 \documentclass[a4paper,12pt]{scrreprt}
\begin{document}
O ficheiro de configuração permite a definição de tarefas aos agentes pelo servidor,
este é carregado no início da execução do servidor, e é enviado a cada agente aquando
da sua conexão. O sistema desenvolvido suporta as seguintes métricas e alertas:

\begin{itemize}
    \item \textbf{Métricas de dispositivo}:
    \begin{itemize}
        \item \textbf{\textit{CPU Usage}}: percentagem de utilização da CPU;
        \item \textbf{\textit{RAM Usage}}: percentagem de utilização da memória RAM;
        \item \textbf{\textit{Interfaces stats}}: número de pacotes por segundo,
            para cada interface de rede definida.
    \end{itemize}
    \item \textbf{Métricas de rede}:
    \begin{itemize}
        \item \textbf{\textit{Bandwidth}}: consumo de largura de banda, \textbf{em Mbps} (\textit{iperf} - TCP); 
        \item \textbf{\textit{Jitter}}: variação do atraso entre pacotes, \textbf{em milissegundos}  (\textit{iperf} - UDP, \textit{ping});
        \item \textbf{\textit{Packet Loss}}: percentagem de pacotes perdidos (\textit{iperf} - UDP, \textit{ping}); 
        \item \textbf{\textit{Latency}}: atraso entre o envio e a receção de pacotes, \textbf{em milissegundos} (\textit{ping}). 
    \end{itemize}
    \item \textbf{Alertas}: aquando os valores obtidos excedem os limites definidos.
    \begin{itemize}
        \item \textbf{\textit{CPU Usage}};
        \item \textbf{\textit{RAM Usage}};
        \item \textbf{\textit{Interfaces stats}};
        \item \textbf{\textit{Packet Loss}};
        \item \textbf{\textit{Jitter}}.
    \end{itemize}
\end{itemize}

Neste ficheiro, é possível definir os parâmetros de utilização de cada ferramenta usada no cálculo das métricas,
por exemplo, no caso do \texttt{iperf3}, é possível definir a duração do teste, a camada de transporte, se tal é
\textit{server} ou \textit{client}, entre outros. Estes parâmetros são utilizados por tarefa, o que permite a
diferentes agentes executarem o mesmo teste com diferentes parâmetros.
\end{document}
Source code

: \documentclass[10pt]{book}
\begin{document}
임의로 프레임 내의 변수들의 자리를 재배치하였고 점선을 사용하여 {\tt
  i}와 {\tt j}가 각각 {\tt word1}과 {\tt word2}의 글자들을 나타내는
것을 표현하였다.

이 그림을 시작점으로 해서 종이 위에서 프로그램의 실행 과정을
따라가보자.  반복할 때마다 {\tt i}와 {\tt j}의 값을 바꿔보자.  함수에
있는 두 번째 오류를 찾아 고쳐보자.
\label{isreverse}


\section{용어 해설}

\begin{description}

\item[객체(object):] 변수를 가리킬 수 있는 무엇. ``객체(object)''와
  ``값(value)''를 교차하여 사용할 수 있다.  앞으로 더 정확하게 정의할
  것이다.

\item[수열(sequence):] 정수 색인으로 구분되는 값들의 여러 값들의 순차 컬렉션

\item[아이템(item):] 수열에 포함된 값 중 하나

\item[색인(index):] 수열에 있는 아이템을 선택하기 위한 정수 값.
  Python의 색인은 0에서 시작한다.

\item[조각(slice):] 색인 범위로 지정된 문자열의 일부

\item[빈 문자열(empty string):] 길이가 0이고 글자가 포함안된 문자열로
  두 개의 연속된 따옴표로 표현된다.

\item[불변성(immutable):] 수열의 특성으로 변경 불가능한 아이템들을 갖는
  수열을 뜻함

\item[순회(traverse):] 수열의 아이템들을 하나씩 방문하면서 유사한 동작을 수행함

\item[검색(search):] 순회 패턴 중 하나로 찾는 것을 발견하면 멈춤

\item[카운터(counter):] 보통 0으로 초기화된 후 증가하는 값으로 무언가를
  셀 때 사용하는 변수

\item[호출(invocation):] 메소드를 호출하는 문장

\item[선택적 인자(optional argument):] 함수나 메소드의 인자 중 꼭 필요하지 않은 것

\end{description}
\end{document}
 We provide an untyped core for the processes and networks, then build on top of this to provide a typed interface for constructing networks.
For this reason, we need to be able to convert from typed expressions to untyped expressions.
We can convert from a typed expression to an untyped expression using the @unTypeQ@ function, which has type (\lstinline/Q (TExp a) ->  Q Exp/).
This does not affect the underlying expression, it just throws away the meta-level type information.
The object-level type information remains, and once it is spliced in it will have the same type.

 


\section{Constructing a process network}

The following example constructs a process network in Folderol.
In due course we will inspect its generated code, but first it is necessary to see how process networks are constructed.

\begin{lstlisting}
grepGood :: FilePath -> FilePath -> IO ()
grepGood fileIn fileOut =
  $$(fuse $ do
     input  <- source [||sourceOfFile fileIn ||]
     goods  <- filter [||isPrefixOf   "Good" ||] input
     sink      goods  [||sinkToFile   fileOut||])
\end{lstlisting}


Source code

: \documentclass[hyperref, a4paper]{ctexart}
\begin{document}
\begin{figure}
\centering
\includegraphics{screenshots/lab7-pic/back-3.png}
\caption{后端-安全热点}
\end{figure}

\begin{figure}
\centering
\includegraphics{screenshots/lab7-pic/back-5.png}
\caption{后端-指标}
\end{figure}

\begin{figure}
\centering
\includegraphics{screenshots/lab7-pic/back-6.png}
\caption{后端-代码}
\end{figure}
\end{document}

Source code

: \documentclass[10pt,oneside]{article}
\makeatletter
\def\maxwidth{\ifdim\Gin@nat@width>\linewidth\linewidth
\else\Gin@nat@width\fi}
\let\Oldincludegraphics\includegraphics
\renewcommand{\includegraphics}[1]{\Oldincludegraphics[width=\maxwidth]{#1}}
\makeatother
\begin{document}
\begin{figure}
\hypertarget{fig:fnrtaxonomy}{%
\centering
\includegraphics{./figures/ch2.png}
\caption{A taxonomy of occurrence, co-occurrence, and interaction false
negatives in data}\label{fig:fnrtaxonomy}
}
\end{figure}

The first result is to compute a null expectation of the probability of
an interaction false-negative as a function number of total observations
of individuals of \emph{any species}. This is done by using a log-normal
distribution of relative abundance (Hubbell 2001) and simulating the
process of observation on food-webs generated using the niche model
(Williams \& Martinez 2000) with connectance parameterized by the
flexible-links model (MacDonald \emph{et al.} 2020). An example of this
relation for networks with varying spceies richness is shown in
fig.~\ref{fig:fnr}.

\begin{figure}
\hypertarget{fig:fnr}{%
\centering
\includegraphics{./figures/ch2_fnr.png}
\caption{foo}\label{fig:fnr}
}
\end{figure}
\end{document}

···

» Task directions:
Please copy each line from the material above in which the string "utilização" appears.

» Output for this exercise:
        \item \textbf{\textit{CPU Usage}}: percentagem de utilização da CPU;
        \item \textbf{\textit{RAM Usage}}: percentagem de utilização da memória RAM;
Neste ficheiro, é possível definir os parâmetros de utilização de cada ferramenta usada no cálculo das métricas,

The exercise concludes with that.